Hepatocytes in primary monolayer culture treated with taurolithocholate showed distinct ultrastructural changes localized primarily to the bile canalicular membrane. These alterations comprised disturbance and proliferation of tight junctions, dilatation of the canaliculi, loss of microvilli, thickening of the pericanalicular ectoplasm, and bizarre lamellar transformations of canaliculi. In freeze-fracture replicas the lamellae projecting into the canalicular lumen were found to be devoid of intramembranous particles. Localization by the use of filipin of cholesterol in plasma membranes of taurolithocholate affected hepatocytes revealed an extensive accumulation of cholesterol in membranes of dilated canaliculi, and also in outpouchings of the contiguous membrane in the ultimate vicinity. Furthermore, a pronounced segregation of cholesterol-rich membrane material into the lumen of dilated canaliculi and into enlargements of the intercellular space could be observed in thin sections. In contrast, a total absence of cholesterol was noted in the lamellar projections of the bizarre transformed canaliculi. The reliability of these findings and their consequences for the mechanism of taurolithocholate-induced cholestasis are discussed and it is suggested that the incorporation of cholesterol into the canalicular membrane reflects only one aspect of the cholestatic effect of taurolithocholate. An additional aspect seems to comprise the dislocation of membrane bound proteins and perhaps other membrane components. This is probably caused by independent mechanisms.

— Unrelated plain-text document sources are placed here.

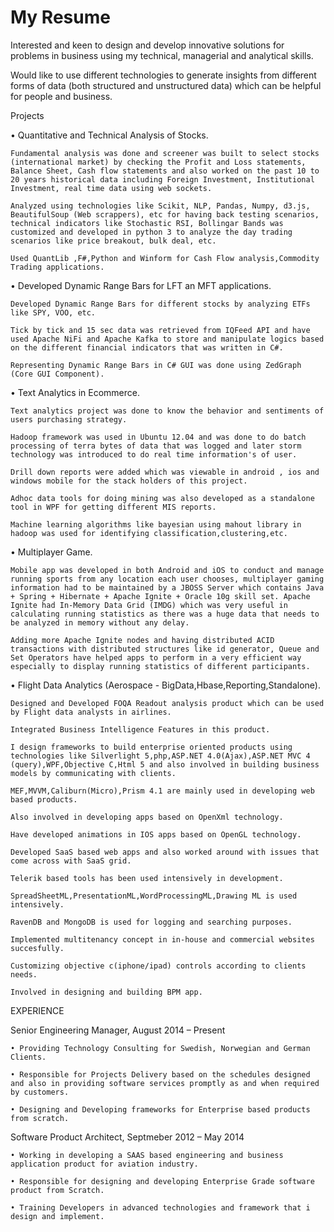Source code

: ---
---

# My Resume

Interested and keen to design and develop innovative solutions for problems in business using my technical, managerial and analytical skills. 

Would like to use different technologies to generate insights from different forms of data (both structured and unstructured data) which can be helpful for people and business.

Projects

• Quantitative and Technical Analysis of Stocks.
    
    Fundamental analysis was done and screener was built to select stocks (international market) by checking the Profit and Loss statements, Balance Sheet, Cash flow statements and also worked on the past 10 to 20 years historical data including Foreign Investment, Institutional Investment, real time data using web sockets.
    
    Analyzed using technologies like Scikit, NLP, Pandas, Numpy, d3.js, BeautifulSoup (Web scrappers), etc for having back testing scenarios, technical indicators like Stochastic RSI, Bollingar Bands was customized and developed in python 3 to analyze the day trading scenarios like price breakout, bulk deal, etc.

    Used QuantLib ,F#,Python and Winform for Cash Flow analysis,Commodity Trading applications.

• Developed Dynamic Range Bars for LFT an MFT applications.

    Developed Dynamic Range Bars for different stocks by analyzing ETFs like SPY, VOO, etc.

    Tick by tick and 15 sec data was retrieved from IQFeed API and have used Apache NiFi and Apache Kafka to store and manipulate logics based on the different financial indicators that was written in C#.

    Representing Dynamic Range Bars in C# GUI was done using ZedGraph (Core GUI Component).

• Text Analytics in Ecommerce.

    Text analytics project was done to know the behavior and sentiments of users purchasing strategy.

    Hadoop framework was used in Ubuntu 12.04 and was done to do batch processing of terra bytes of data that was logged and later storm technology was introduced to do real time information's of user.

    Drill down reports were added which was viewable in android , ios and windows mobile for the stack holders of this project.

    Adhoc data tools for doing mining was also developed as a standalone tool in WPF for getting different MIS reports.

    Machine learning algorithms like bayesian using mahout library in hadoop was used for identifying classification,clustering,etc.

• Multiplayer Game.

    Mobile app was developed in both Android and iOS to conduct and manage running sports from any location each user chooses, multiplayer gaming information had to be maintained by a JBOSS Server which contains Java + Spring + Hibernate + Apache Ignite + Oracle 10g skill set. Apache Ignite had In-Memory Data Grid (IMDG) which was very useful in calculating running statistics as there was a huge data that needs to be analyzed in memory without any delay.

    Adding more Apache Ignite nodes and having distributed ACID transactions with distributed structures like id generator, Queue and Set Operators have helped apps to perform in a very efficient way especially to display running statistics of different participants.

• Flight Data Analytics (Aerospace - BigData,Hbase,Reporting,Standalone).

    Designed and Developed FOQA Readout analysis product which can be used by Flight data analysts in airlines.

    Integrated Business Intelligence Features in this product.

    I design frameworks to build enterprise oriented products using technologies like Silverlight 5,php,ASP.NET 4.0(Ajax),ASP.NET MVC 4 (query),WPF,Objective C,Html 5 and also involved in building business models by communicating with clients.

    MEF,MVVM,Caliburn(Micro),Prism 4.1 are mainly used in developing web based products.

    Also involved in developing apps based on OpenXml technology.

    Have developed animations in IOS apps based on OpenGL technology.

    Developed SaaS based web apps and also worked around with issues that come across with SaaS grid.

    Telerik based tools has been used intensively in development.

    SpreadSheetML,PresentationML,WordProcessingML,Drawing ML is used intensively.

    RavenDB and MongoDB is used for logging and searching purposes.
    
    Implemented multitenancy concept in in-house and commercial websites succesfully.

    Customizing objective c(iphone/ipad) controls according to clients needs.

    Involved in designing and building BPM app.    



EXPERIENCE

Senior Engineering Manager, August 2014 – Present

    • Providing Technology Consulting for Swedish, Norwegian and German Clients.
    
    • Responsible for Projects Delivery based on the schedules designed and also in providing software services promptly as and when required by customers.
    
    • Designing and Developing frameworks for Enterprise based products from scratch.

Software Product Architect, Septmeber 2012 – May 2014

    • Working in developing a SAAS based engineering and business application product for aviation industry.

    • Responsible for designing and developing Enterprise Grade software product from Scratch.

    • Training Developers in advanced technologies and framework that i design and implement.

Primary cultures of rat hepatocytes as a model system of canalicular development, biliary secretion, and intrahepatic cholestasis. I. Distribution of filipin-cholesterol complexes during de novo formation of bile canaliculi.

Hepatocytes in primary monolayer culture reconstitute structural intact bile canaliculi sealed by tight junctions. Using filipin as a cytochemical marker for cholesterol-like membrane components in conjunction with the techniques of freeze fracture and thin sectioning, we have studied the distribution of cholesterol during the development of the biliary pole of cultured hepatocytes. It was found that the development of bile canaliculi is characterized in its very early stage by huge accumulations of filipin-cholesterol complexes located at distinct domains of the contiguous membrane. They were surrounded by junction formation zones almost devoid of these complexes, in which the alignment of intramembranous particles takes place. Maturation of the bile canaliculi was accompanied by dispersion of cholesterol within the canalicular membrane and its removal by segregation of cholesterol-rich membrane whorls and vesicles into the lumen. Finally, the luminal membranes, and particularly the areas studied with microvilli, contained only very few filipin-cholesterol complexes. In some cases, these seemed to be still arranged in small clusters. These alterations suggest a crucial role of cholesterol-rich membrane domains during initiation of a biliary polarity. On the other hand, cholesterol-poor (thus probably more fluid) areas might be required for the assembly of tight junctions, and appear to constitute the secretory active apical membrane present in the mature bile canaliculus.